Fiona Cook, Independent Practice Development Consultant and facilitator of MHL
Fiona is an acknowledged practice development leader across Scotland and the UK. She has extensive experience in the NHS, in a career spanning over 35 years, as both clinical practitioner and nurse teacher. She is an experienced, flexible, highly motivated and enthusiastic health care professional with excellent leadership, managerial, organisational, and educational skills who holds a firm commitment to both practice and professional development. She is a skilled communicator and facilitator, comfortable working at all levels of organisations to enable, encourage, inspire and empower individuals to maximise their full potential. A qualified nurse teacher, Fiona has a unique combination of skills to offer. She has had her own consultancy business for over 5 years and is also a qualified psychotherapist. This knowledge and experience is invaluable in her work with clients as a facilitator of change, transformation and enhanced autonomy. Fiona is also an expert facilitator of both technical and transformational practice development processes. She has experience and understanding of undergraduate and post graduate academia, regularly working freelance for universities as lecturer and external examiner.

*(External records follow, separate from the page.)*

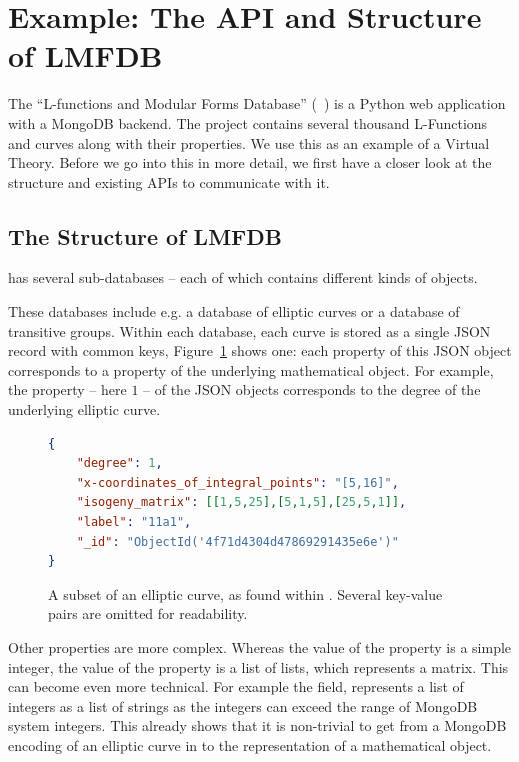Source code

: \section{Example: The API and Structure of LMFDB}\label{sec:sota}

The ``L-functions and Modular Forms Database'' (\lmfdb~\cite{lmfdb}) is a Python web application with a MongoDB backend. 
The project contains several thousand L-Functions and curves along with their properties. 
We use this as an example of a Virtual Theory. 
Before we go into this in more detail, we first have a closer look at the structure and existing APIs to communicate with it.

\subsection{The Structure of LMFDB}\label{sec:sota:struct}

\lmfdb has several sub-databases -- each of which contains different kinds of objects.

These databases include e.g. a database of elliptic curves or a database of transitive groups. 
Within each database, each curve is stored as a single JSON record with common keys, Figure~\ref{fig:lmfdbexample} shows one: each property of this JSON object corresponds to a property of the underlying mathematical object. 
For example, the  property -- here $1$ -- of the JSON objects corresponds to the degree of the underlying elliptic curve. 

\begin{figure}[ht]\centering
      \begin{lstlisting}[language=json]
{
    "degree": 1,
    "x-coordinates_of_integral_points": "[5,16]",
    "isogeny_matrix": [[1,5,25],[5,1,5],[25,5,1]],
    "label": "11a1",
    "_id": "ObjectId('4f71d4304d47869291435e6e')"
}
      \end{lstlisting}\vspace*{-1.5em}
  \caption[An elliptic curve from \lmfdb]{
    A subset of an elliptic curve, as found within \lmfdb. 
    Several key-value pairs are omitted for readability. 
  }
  \label{fig:lmfdbexample}
\end{figure}

Other properties are more complex.
Whereas the value of the  property is a simple integer, the value of the  property is a list of lists, which represents a matrix. 
This can become even more technical. 
For example the  field, \lmfdb represents a list of integers as a list of strings as the integers can exceed the range of MongoDB system integers. 
This already shows that it is non-trivial to get from a MongoDB encoding of an elliptic curve in \lmfdb to the representation of a mathematical object. 


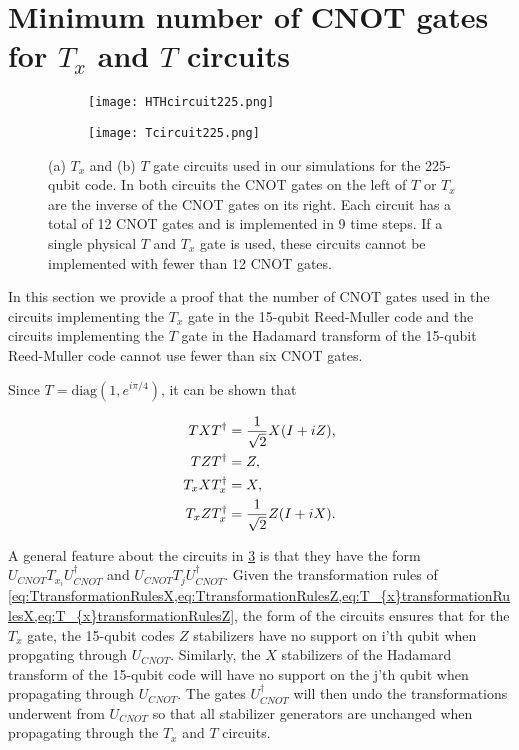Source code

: \documentclass[pra,longbibliography,twocolumn,showpacs,nofootinbib,superscriptaddress,notitlepage]{revtex4-1}
\begin{document}
\section{Minimum number of CNOT gates for $T_{x}$ and $T$ circuits}
\label{app:MinCNOTforTandHTH}

\begin{figure}[h]%
\centering
\begin{subfigure}{0.35\textwidth}
\texttt{[image: HTHcircuit225.png]}
\caption{}
\label{fig:HTHcircuit225}
\end{subfigure}
\begin{subfigure}{0.4\textwidth}
\texttt{[image: Tcircuit225.png]}
\caption{}
\label{fig:Tcircuit225}
\end{subfigure}
\caption{ (a) $T_{x}$ and (b) $T$ gate circuits used in our simulations for the 225-qubit code. In both circuits the CNOT gates on the left of $T$ or $T_{x}$ are the inverse of the CNOT gates on its right. Each circuit has a total of 12 CNOT gates and is implemented in 9 time steps. If a single physical $T$ and $T_{x}$ gate is used, these circuits cannot be implemented with fewer than 12 CNOT gates.}
\label{fig:TandHTHcircuits}
\end{figure}

In this section we provide a proof that the number of CNOT gates used in the circuits implementing the $T_{x}$ gate in the 15-qubit Reed-Muller code and the circuits implementing the $T$ gate in the Hadamard transform of the 15-qubit Reed-Muller code cannot use fewer than six CNOT gates.

Since $T=\mathrm{diag}(1,e^{i\pi/4})$, it can be shown that 

\begin{align}
TXT^{\dagger} &= \frac{1}{\sqrt{2}}X(I+iZ), \label{eq:TtransformationRulesX} \\
TZT^{\dagger} &= Z, \label{eq:TtransformationRulesZ} \\
T_{x}XT_{x}^{\dagger} &= X, \label{eq:T_{x}transformationRulesX} \\
T_{x}ZT_{x}^{\dagger} &= \frac{1}{\sqrt{2}}Z(I+iX). \label{eq:T_{x}transformationRulesZ}
\end{align}

A general feature about the circuits in \cref{fig:TandHTHcircuits} is that they have the form $U_{CNOT}T_{x_{i}}U_{CNOT}^{\dagger}$ and $U_{CNOT}T_{j}U_{CNOT}^{\dagger}$. Given the transformation rules of \cref{eq:TtransformationRulesX,eq:TtransformationRulesZ,eq:T_{x}transformationRulesX,eq:T_{x}transformationRulesZ}, the form of the circuits ensures that for the $T_{x}$ gate, the 15-qubit codes $Z$ stabilizers have no support on i'th qubit when propgating through $U_{CNOT}$. Similarly, the $X$ stabilizers of the Hadamard transform of the 15-qubit code will have no support on the j'th qubit when propagating through $U_{CNOT}$. The gates $U_{CNOT}^{\dagger}$ will then undo the transformations underwent from $U_{CNOT}$ so that all stabilizer generators are unchanged when propagating through the $T_{x}$ and $T$ circuits. 
\end{document}
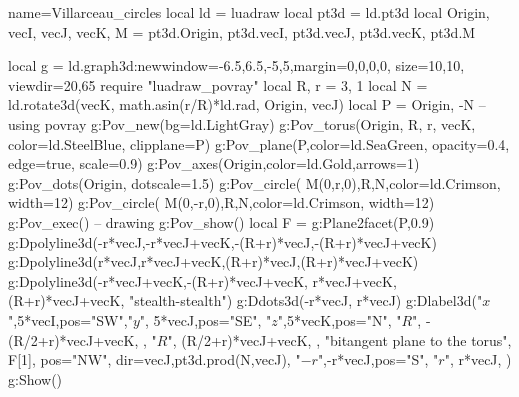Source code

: \begin{luadraw}{name=Villarceau_circles}
local ld = luadraw
local pt3d = ld.pt3d
local Origin, vecI, vecJ, vecK, M = pt3d.Origin, pt3d.vecI, pt3d.vecJ, pt3d.vecK, pt3d.M

local g = ld.graph3d:new{window={-6.5,6.5,-5,5},margin={0,0,0,0}, size={10,10}, viewdir={20,65}}
require "luadraw_povray"
local R, r = 3, 1
local N = ld.rotate3d(vecK, math.asin(r/R)*ld.rad, {Origin, vecJ})
local P = {Origin, -N}
-- using povray
g:Pov_new({bg=ld.LightGray})
g:Pov_torus(Origin, R, r, vecK, {color=ld.SteelBlue, clipplane=P})
g:Pov_plane(P,{color=ld.SeaGreen, opacity=0.4, edge=true, scale=0.9})
g:Pov_axes(Origin,{color=ld.Gold,arrows=1})
g:Pov_dots(Origin, {dotscale=1.5})
g:Pov_circle( M(0,r,0),R,N,{color=ld.Crimson, width=12})
g:Pov_circle( M(0,-r,0),R,N,{color=ld.Crimson, width=12})
g:Pov_exec()
-- drawing
g:Pov_show()
local F = g:Plane2facet(P,0.9)
g:Dpolyline3d({{-r*vecJ,-r*vecJ+vecK},{-(R+r)*vecJ,-(R+r)*vecJ+vecK}})
g:Dpolyline3d({{r*vecJ,r*vecJ+vecK},{(R+r)*vecJ,(R+r)*vecJ+vecK}})
g:Dpolyline3d({{-r*vecJ+vecK,-(R+r)*vecJ+vecK}, {r*vecJ+vecK,(R+r)*vecJ+vecK}}, "stealth-stealth")
g:Ddots3d({-r*vecJ, r*vecJ})
g:Dlabel3d("$x$",5*vecI,{pos="SW"},"$y$", 5*vecJ,{pos="SE"}, "$z$",5*vecK,{pos="N"},
  "$R$", -(R/2+r)*vecJ+vecK, {}, "$R$", (R/2+r)*vecJ+vecK, {},
  "bitangent plane to the torus", F[1], {pos="NW", dir={vecJ,pt3d.prod(N,vecJ)}},
  "$-r$",-r*vecJ,{pos="S"}, "$r$", r*vecJ,{} )
g:Show()
\end{luadraw}
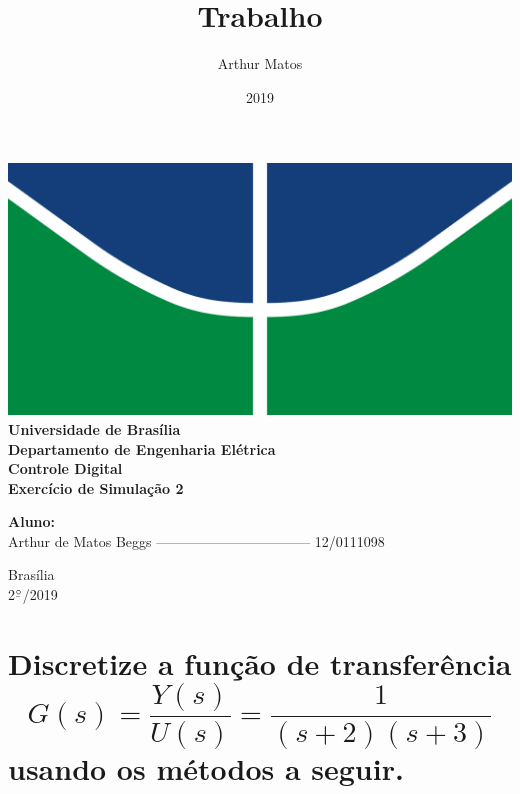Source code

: \documentclass{article}
\title{Trabalho}
\author{Arthur Matos}
\date{2019}
\newcommand{\ubar}[1]{\underaccent{\bar}{#1}}
\begin{document}
\begin{titlepage}
    \begin{center}
        \centering
        \includegraphics[width=.7\linewidth]{images/logo_unb.png}\\[0.5cm]
        {\large \textbf{Universidade de Brasília}}\\[0.2cm]
        {\large \textbf{Departamento de Engenharia Elétrica}}\\[0.2cm]
        {\large \textbf{Controle Digital}}\\[4.8cm]
        {\bf \huge {Exercício de Simulação 2}}\\[0.2cm]
        {\bf \large {}}
    \end{center}

    \vspace{5cm}
    \hspace{2cm} {\noindent \bf \large {Aluno:}}\\
    \vspace{0.8cm}
    \hspace{2.35cm} {\large Arthur de Matos Beggs --------------------------------- 12/0111098}\\[1cm]

    \begin{center}
        {\large Brasília}\\
        {\large 2$^{\ubar{\circ}}$/2019}
    \end{center}

\end{titlepage}
\clearpage
\setcounter{page}{2}
\clearpage



\section{Discretize a função de transferência $$ G(s) = \frac{Y(s)}{U(s)} = \frac{1}{(s+2)(s+3)} $$ usando os métodos a seguir.}
\end{document}
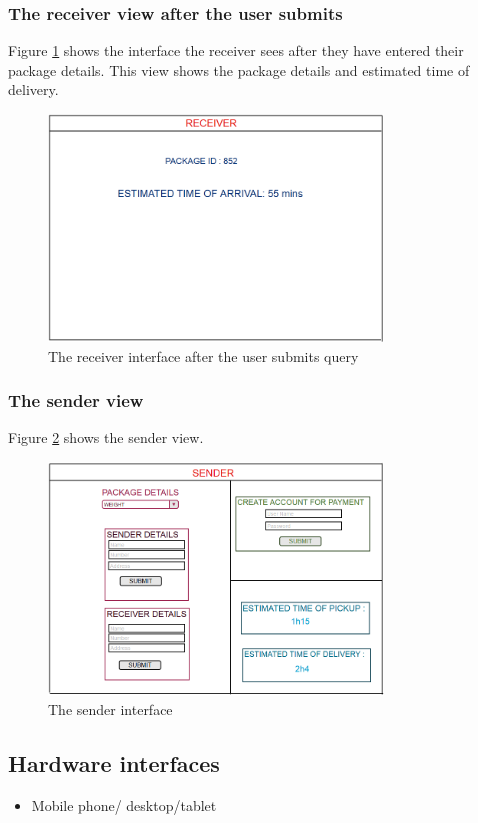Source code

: \documentclass[paper=a4, fontsize=11pt]{scrartcl} %
\numberwithin{equation}{section} %
\numberwithin{figure}{section} %
\numberwithin{table}{section} %
\begin{document}
\subsubsection{The receiver view after the user submits}
Figure \ref{ReceiverAfter} shows the interface the receiver sees after they have entered their package details. This view shows the package details and estimated time of delivery.
\begin{figure}[h!]
\centering
\includegraphics[width=3.5in]{pictures/receiverAfter.png}
\caption{The receiver interface after the user submits query} 
\label{ReceiverAfter}
\end{figure}

\subsubsection{The sender view}
Figure \ref{Sender} shows the sender view.
\begin{figure}[h!]
\centering
\includegraphics[width=3.5in]{pictures/sender.png}
\caption{The sender interface}
\label{Sender}
\end{figure}


\subsection{Hardware interfaces}
\begin{itemize}
			\item Mobile phone/ desktop/tablet
\end{itemize}
\end{document}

She is also an accomplished facilitator of action and active learning, processes whereby individuals can learn creatively together in a reflective group in order to transform personally and professionally. She routinely uses these processes of learning to enable and empower individuals to make significant changes to their life and their professional practice. She is also a capable and competent life and work coach/ mentor in one to one coaching/supervisory relationships which have helped stretch clients beyond personal horizons to harness their potential within six sessions. She offers this service face to face or by telephone, whichever is most convenient for clients. Outside of her professional life, Fiona lives in Edinburgh. She enjoys traveling, cycling, cooking, socialising with friends and being outdoors, weather permitting.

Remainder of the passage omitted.